This is a checklist for community members to validate new Apache Hadoop releases.

Overview

By ASF policy the PMC votes on release artifacts hosted at dist.apache.org. E.g. for Apache Hadoop 3.1.0, the following artifacts are covered by this policy:

  1. hadoop-3.1.0-src.tar.gz
  2. hadoop-3.1.0-src.tar.gz.asc
  3. hadoop-3.1.0-src.tar.gz.mds
  4. hadoop-3.1.0.tar.gz
  5. hadoop-3.1.0.tar.gz.asc
  6. hadoop-3.1.0.tar.gz.mds

Additionally it is a good idea to verify the Maven artifacts on repository.apache.org as these will be consumed by downstream projects.

Step-by-step guide

You don't need to verify all of the below before voting on a release.

Check release artifacts

Verify that the release bits were correctly generated. These steps don't check for release functionality.

  1. Verify signatures using the instructions at https://www.apache.org/info/verification.html#CheckingSignatures. You will need GPG installed. On MacOS machines, you can install GPG with HomeBrew using brew install gpg.
  2. Verify checkums for the source and binary artifacts from the corresponding .mds files. E.g. a quick way to do so using gpg is:

    gpg --print-mds hadoop-3.1.1-src.tar.gz > mds.tmp
    diff hadoop-3.1.1-src.tar.gz.mds mds.tmp
  3. Verify that there are no MD5 signatures provided.
  4. Verify that jars have been correctly staged to repository.apache.org.
    1. For 3.x releases and later, verify that the shaded fat jars look correct.
  5. Sanity check the CHANGES.md and RELEASENOTES.md files.
  6. Verify that source and binary tarballs include LICENSE.txt and NOTICE.txt files.

 

Verify Source Release Bits

  1. Extract the source tarball and build the release from sources using:
    1. mvn clean install package -Pdist -DskipTests=true
  2. The binary tarball will be available at hadoop-dist/target/hadoop-<version>.tar.gz.

  3. Follow all the steps from the Verify Binary Release section below.
  4. Verify that the source distribution has no extra files/changes by diffing against the git tag in a local clone of the Hadoop repo. E.g.

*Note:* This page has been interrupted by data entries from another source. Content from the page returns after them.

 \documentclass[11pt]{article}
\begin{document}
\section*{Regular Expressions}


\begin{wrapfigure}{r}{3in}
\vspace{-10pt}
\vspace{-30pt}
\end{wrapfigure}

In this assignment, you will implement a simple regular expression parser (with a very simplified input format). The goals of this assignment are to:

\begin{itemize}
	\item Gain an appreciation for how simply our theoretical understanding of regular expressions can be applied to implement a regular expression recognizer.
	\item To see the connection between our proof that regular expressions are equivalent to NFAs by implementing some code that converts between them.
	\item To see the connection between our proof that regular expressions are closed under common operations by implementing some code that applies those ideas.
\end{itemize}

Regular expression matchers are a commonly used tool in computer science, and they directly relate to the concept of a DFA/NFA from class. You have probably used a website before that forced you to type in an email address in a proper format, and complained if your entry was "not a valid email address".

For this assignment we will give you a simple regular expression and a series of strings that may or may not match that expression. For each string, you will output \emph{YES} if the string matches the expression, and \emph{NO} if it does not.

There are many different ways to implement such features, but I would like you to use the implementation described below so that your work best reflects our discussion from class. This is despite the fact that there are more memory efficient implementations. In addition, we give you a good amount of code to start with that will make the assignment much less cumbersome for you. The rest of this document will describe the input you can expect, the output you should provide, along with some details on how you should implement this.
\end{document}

    $ git checkout release-3.1.0-RC1
    $ diff -r $PWD /tmp/hadoop-3.1.0  # Assuming RC src tarball was unpacked in /tmp/hadoop-3.1.0

 

Verify Binary Release Bits

  1. Install the binary release to a cluster. E.g. this may be a single-node pseudo-cluster, a 3-node cluster of VMs or a real cluster of arbitrary size.
  2. Start up HDFS and YARN services and check release functionality. Some example functionality that applies to all releases:
    1. Try out file system shell commands.
    2. Try out some admin commands.
    3. Check the various service web UIs.
    4. Enable NameNode HA.
    5. Launch example MapReduce jobs.
    6. Repeat the above steps with Kerberos Security enabled.
    7. <Add more yarn-specific checks here>
  3. Check release specific features.

 

Verify Site Documentation

  1. Generate and stage the site documentation with the following commands and verify site docs look okay:
    1. mvn site:site
    2. mkdir -p /tmp/site && mvn site:stage -DstagingDirectory=/tmp/site
    3. Browse to file:///tmp/site/hadoop-project/index.html.